Beatrice nodded and drew the stool away from the wall. Ceci picked up the comb from atop the bed where she had put it and went to stand behind Beatrice. Her fingers threaded through Beatrice’s hair, their touch light. Pleasure, or the anticipation of pleasure, washed over Beatrice. She had always loved it when Ceci or Mistress Emma combed her hair; both had the kind of touch that soothed.

A waving strand of hair drifted over her shoulder, glittering gold in the candlelight as it moved into her line of sight. Ceci’s hand, lute-string calluses on the pads of the fingertips, reached forward and drew the strand back.

“I always wished I had hair like yours,” Ceci said, and drew the comb through Beatrice’s hair from hairline to the ends brushing the small of Beatrice’s back.

The touch of the comb loosened every remaining knot of tension in Beatrice’s body. It took her a moment to form the words to reply.

“Because it is fair?”

“And curly.”

“But you have hair like satin!” True, Ceci was dark, but her hair was heavy and glossy, cool and silky to the touch. “I always wanted hair like yours.”

Ceci chuckled. “You cannot have wanted to be a sparrow like me.”

“Papa has dark hair.”

“Ah.”

As Ceci had always been closer to their mother, so had Beatrice been the light of their father’s eyes. Beatrice sighed, closing her eyes. Those days seemed now to have been lived by another woman.

The comb passed through her hair and passed again in a slow, drowsy rhythm. Into the silence Beatrice said, “I spoke to Sebastian.”

The comb stroking her scalp paused. “When?”

Beatrice opened her eyes. “An hour ago, perhaps. After I left the solar.”

The comb resumed its long caress. “What did you say to him?”

No words came back to her, only the memory of Sebastian’s eyes, blue as flame as they stared into her own. He had been angry at one point, angry enough to make her flinch to see it, but she had not feared him. However wise fearing him might be, she could not seem to do it.

“Beatrice, what did you say to him?”

“I cannot remember.” Her mind emptied of everything but brilliant blue eyes.

“What did he say to you?”

“He talked about Sir George.” Talked? He had shouted at her. And still she had not feared him.

“And how did you reply?” Ceci’s steady combing never faltered, her voice as calm as if they discussed the weather.

“I told him I will not sin for any man’s pleasure.” Or displeasure. Within days of Thomas’s death, Sir George Conyers had sent her a note, entreating her to meet him. She had sent that note, and the others that followed, back to him, unanswered. She was done with him and everything he had meant in her life.

“What did he say to that?” Ceci asked as calmly as before, her voice betraying nothing other than a passionless interest. How easy it was to answer someone who seemed unlikely to be upset by anything one said.

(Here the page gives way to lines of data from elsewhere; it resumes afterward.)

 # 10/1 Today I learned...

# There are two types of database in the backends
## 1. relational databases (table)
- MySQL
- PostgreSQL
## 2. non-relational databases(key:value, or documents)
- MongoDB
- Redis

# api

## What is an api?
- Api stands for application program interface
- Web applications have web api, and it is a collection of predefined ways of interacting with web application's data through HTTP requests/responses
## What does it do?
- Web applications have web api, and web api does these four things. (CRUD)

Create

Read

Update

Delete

Was that the secret of Ceci’s skill as a listener? That nothing said disturbed or agitated her? Talking to her was like confession but without the burden of remorse or the price of penance. Everything Beatrice had kept to herself pressed against her, a heavy weight, so heavy she did not know how to begin unloading it. But Ceci would know, and Ceci would help her. She knew that as certainly as she knew the sun would rise in the morning, the first good thing she had trusted since her marriage.

“He said I was changed.” She leaned forward, putting her face in her uplifted hands. Through her fingers, she said, “We shall be wed in no more than a month. How shall we learn not to quarrel in that time?”

“I think the wedding will not happen until Michaelmas, Beatrice,” Ceci said.

Beatrice straightened. “The end of September? Why so long?” Despite knowing that she and Sebastian needed time to find a way to rub along comfortably, she did not want to have to wait at all, much less wait two months. She was not free, would never be free, and wanted no time to begin to imagine what it would like to be unmarried.

“You are newly widowed. Enough time must pass to show you are not with child.”

Beatrice whirled on the stool to face Ceci. “You know I am not with child,” she said, her heart fluttering. It was hard to speak of her childlessness.